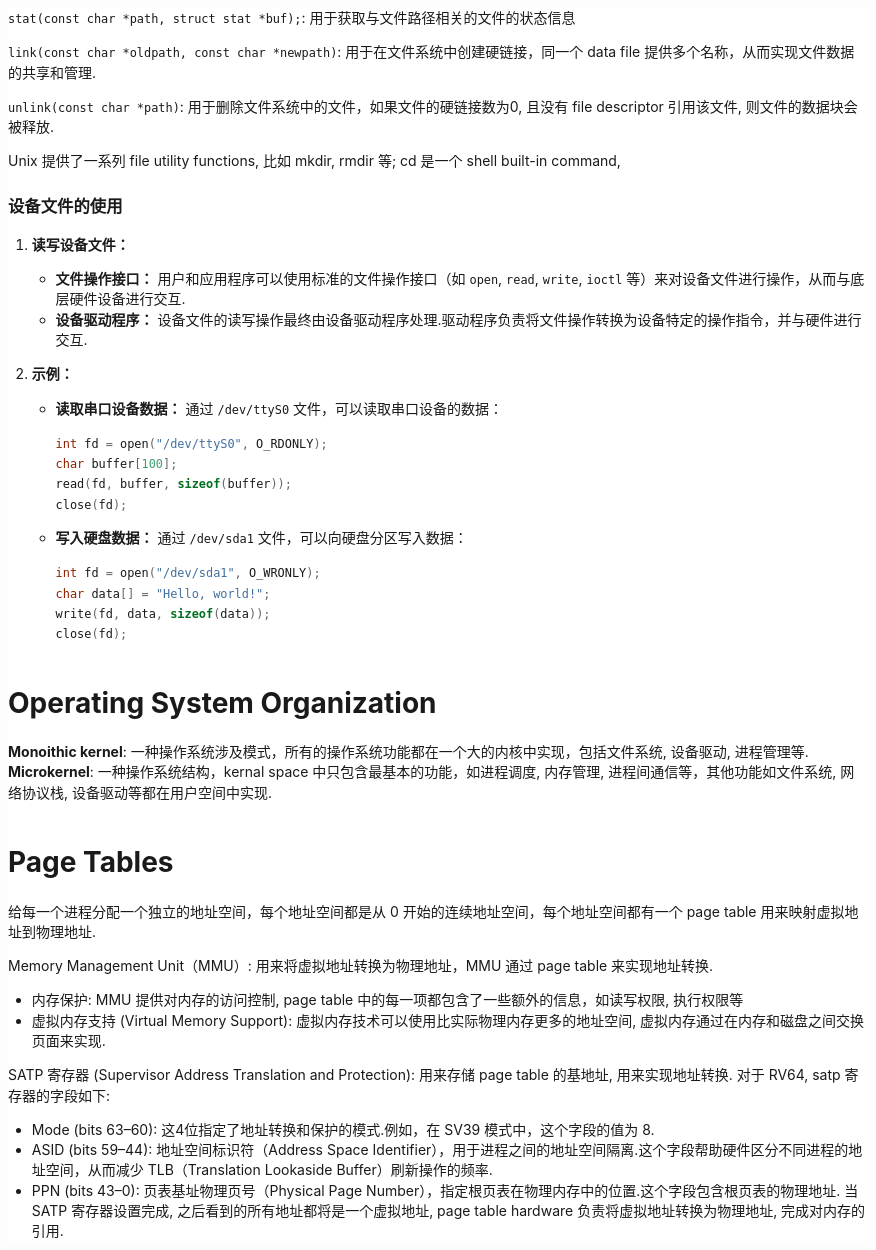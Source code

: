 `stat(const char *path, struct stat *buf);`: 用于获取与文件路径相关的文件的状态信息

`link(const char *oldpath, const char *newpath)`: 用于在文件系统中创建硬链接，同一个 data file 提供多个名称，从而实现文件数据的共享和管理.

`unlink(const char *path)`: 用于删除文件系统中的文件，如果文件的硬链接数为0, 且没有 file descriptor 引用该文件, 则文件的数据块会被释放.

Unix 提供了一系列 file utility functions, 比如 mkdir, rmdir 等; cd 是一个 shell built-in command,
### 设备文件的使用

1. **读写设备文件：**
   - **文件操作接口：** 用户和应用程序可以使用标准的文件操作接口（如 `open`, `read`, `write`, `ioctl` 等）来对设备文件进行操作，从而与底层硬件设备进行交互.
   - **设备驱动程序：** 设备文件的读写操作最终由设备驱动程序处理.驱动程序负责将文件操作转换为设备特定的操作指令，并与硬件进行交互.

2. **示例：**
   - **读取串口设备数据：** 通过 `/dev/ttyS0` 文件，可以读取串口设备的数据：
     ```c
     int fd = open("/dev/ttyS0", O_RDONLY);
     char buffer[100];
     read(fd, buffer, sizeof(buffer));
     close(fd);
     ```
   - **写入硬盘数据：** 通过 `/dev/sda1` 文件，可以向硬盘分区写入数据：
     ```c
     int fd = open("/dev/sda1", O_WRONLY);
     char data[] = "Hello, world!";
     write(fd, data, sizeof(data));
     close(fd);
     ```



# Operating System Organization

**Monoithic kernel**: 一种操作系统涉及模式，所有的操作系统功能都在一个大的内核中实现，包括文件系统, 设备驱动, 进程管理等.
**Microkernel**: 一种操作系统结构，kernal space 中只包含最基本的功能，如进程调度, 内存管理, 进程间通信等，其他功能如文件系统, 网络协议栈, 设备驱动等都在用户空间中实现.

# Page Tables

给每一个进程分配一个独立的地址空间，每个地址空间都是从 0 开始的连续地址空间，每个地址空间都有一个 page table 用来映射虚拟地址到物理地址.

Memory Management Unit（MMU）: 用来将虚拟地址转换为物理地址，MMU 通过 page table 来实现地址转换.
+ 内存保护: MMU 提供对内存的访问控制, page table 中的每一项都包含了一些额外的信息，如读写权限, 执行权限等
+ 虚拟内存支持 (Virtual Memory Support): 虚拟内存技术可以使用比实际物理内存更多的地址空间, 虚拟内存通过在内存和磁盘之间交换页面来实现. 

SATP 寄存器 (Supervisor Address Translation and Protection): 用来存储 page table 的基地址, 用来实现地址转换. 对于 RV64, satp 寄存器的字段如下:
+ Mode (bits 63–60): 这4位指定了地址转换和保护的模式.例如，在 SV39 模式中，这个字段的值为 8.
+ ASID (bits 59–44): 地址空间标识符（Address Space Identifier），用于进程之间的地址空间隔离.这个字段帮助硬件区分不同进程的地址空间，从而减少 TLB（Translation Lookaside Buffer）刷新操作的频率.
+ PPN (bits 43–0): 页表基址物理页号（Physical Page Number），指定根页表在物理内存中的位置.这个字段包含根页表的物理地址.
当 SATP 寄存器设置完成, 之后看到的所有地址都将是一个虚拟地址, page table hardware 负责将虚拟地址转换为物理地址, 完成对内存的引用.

════════════════

- **INSTRUCTIONS TO FOLLOW**
Your reply should consist of a single number, the count of lines in the records above that contain the string "Memory".

- **SOLUTION FOR THIS PROBLEM**
2